(Source records)
|---|

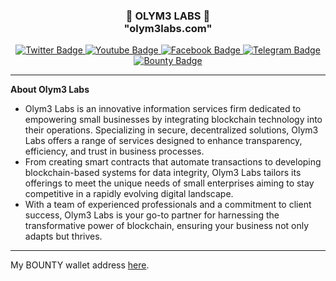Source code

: <h3 align="center">👋   OLYM3 LABS   👋 <br/> "olym3labs.com" </h3>

<div id="badges" align="center">
  <a href="https://twitter.com/olym3labs">
    <img src="https://img.shields.io/badge/Twitter-green?style=for-the-badge&logo=x&logoColor=white" alt="Twitter Badge"/>
  </a>
  <a href="https://www.youtube.com/@olym3labs">
    <img src="https://img.shields.io/badge/YouTube-red?style=for-the-badge&logo=youtube&logoColor=white" alt="Youtube Badge"/>
  </a>
  <a href="#">
    <img src="https://img.shields.io/badge/Facebook-gray?style=for-the-badge&logo=facebook&logoColor=white" alt="Facebook Badge"/>
  </a>
  <a href="#">
    <img src="https://img.shields.io/badge/Telegram-yellow?style=for-the-badge&logo=telegram&logoColor=white" alt="Telegram Badge"/>
  </a>
  <a href="https://github.com/olym3labs/BOUNTY/blob/main/BOUNTY.json">
    <img src="https://img.shields.io/badge/BOUNTY%20WALLET-blue?style=for-the-badge&logo=wallet&logoColor=white" alt="Bounty Badge"/>
  </a>
  <br/>
</div>

---
**About Olym3 Labs**
- Olym3 Labs is an innovative information services firm dedicated to empowering small businesses by integrating blockchain technology into their operations. Specializing in secure, decentralized solutions, Olym3 Labs offers a range of services designed to enhance transparency, efficiency, and trust in business processes.
- From creating smart contracts that automate transactions to developing blockchain-based systems for data integrity, Olym3 Labs tailors its offerings to meet the unique needs of small enterprises aiming to stay competitive in a rapidly evolving digital landscape.
- With a team of experienced professionals and a commitment to client success, Olym3 Labs is your go-to partner for harnessing the transformative power of blockchain, ensuring your business not only adapts but thrives.
-----------------------
My BOUNTY wallet address [here](https://github.com/olym3labs/BOUNTY/blob/main/BOUNTY.json).

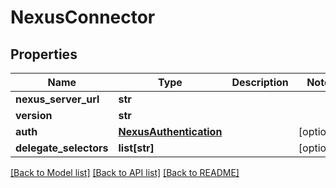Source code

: # NexusConnector

## Properties
Name | Type | Description | Notes
------------ | ------------- | ------------- | -------------
**nexus_server_url** | **str** |  | 
**version** | **str** |  | 
**auth** | [**NexusAuthentication**](NexusAuthentication.md) |  | [optional] 
**delegate_selectors** | **list[str]** |  | [optional] 

[[Back to Model list]](../README.md#documentation-for-models) [[Back to API list]](../README.md#documentation-for-api-endpoints) [[Back to README]](../README.md)


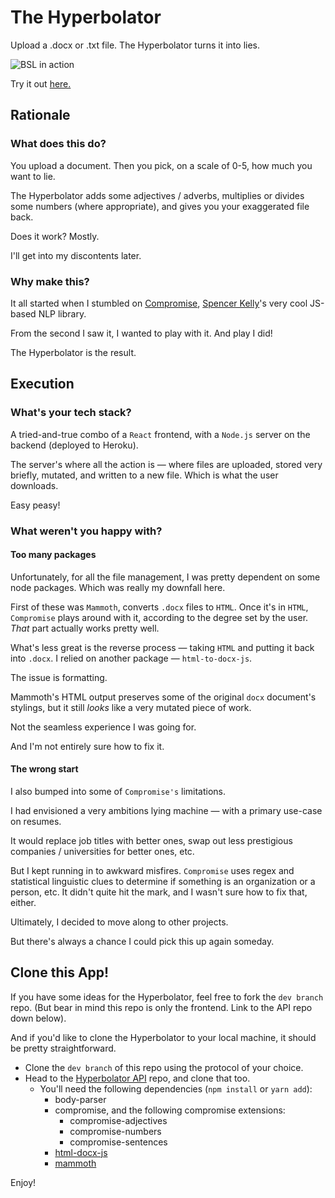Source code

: # The Hyperbolator

Upload a .docx or .txt file. The Hyperbolator turns it into lies. 

![BSL in action](https://mattseidholz.com/assets/images/hyperbolator.gif)

Try it out [here.](seinwave.github.io/hyperbolator)


## Rationale


### What does this do?

You upload a document. Then you pick, on a scale of 0-5, how much you want to lie.

The Hyperbolator adds some adjectives / adverbs, multiplies or divides some numbers (where appropriate), and gives you your exaggerated file back.

Does it work? Mostly. 

I'll get into my discontents later. 

### Why make this?

It all started when I stumbled on [Compromise](http://compromise.cool/), [Spencer Kelly](https://www.google.com/search?client=firefox-b-1-d&q=github+spencerymountain)'s very cool JS-based NLP library.

From the second I saw it, I wanted to play with it. And play I did!

The Hyperbolator is the result. 

## Execution

### What's your tech stack?

A tried-and-true combo of a `React` frontend, with a `Node.js` server on the backend (deployed to Heroku).

The server's where all the action is — where files are uploaded, stored very briefly, mutated, and written to a new file. Which is what the user downloads. 

Easy peasy!

### What weren't you happy with?


#### Too many packages

Unfortunately, for all the file management, I was pretty dependent on some node packages. Which was really my downfall here.

First of these was `Mammoth`, converts `.docx` files to `HTML`. Once it's in `HTML`, `Compromise` plays around with it, according to the degree set by the user. *That* part actually works pretty well.

What's less great is the reverse process — taking `HTML` and putting it back into `.docx`. I relied on another package — `html-to-docx-js`. 

The issue is formatting. 

Mammoth's HTML output preserves some of the original `docx` document's stylings, but it still *looks* like a very mutated piece of work. 

Not the seamless experience I was going for.

And I'm not entirely sure how to fix it.

#### The wrong start

I also bumped into some of `Compromise's` limitations. 

I had envisioned a very ambitions lying machine — with a primary use-case on resumes. 

It would replace job titles with better ones, swap out less prestigious companies / universities for better ones, etc.

But I kept running in to awkward misfires. `Compromise` uses regex and statistical linguistic clues to determine if something is an organization or a person, etc. It didn't quite hit the mark, and I wasn't sure how to fix that, either.

Ultimately, I decided to move along to other projects.

But there's always a chance I could pick this up again someday. 


## Clone this App!

If you have some ideas for the Hyperbolator, feel free to fork the `dev branch` repo. (But bear in mind this repo is only the frontend. Link to the API repo down below).

And if you'd like to clone the Hyperbolator to your local machine, it should be pretty straightforward.

- Clone the `dev branch` of this repo using the protocol of your choice.
- Head to the <a target ="_blank" href = "https://github.com/seinwave/hyperbolator-api">Hyperbolator API</a> repo, and clone that too.
    - You'll need the following dependencies (`npm install` or `yarn add`):
        - body-parser
        - compromise, and the following compromise extensions:
            - compromise-adjectives
            - compromise-numbers
            - compromise-sentences
        - <a target ="_blank" href = "https://www.npmjs.com/package/html-docx-js"> html-docx-js </a>
        - <a target ="_blank" href = "https://www.npmjs.com/package/mammoth"> mammoth </a>

Enjoy!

|---|

▶ [TASK TO COMPLETE]: Go through the entries and return each line where the word "wallet" appears.

▶ [ANSWER BOX]:
    <img src="https://img.shields.io/badge/BOUNTY%20WALLET-blue?style=for-the-badge&logo=wallet&logoColor=white" alt="Bounty Badge"/>
My BOUNTY wallet address [here](https://github.com/olym3labs/BOUNTY/blob/main/BOUNTY.json).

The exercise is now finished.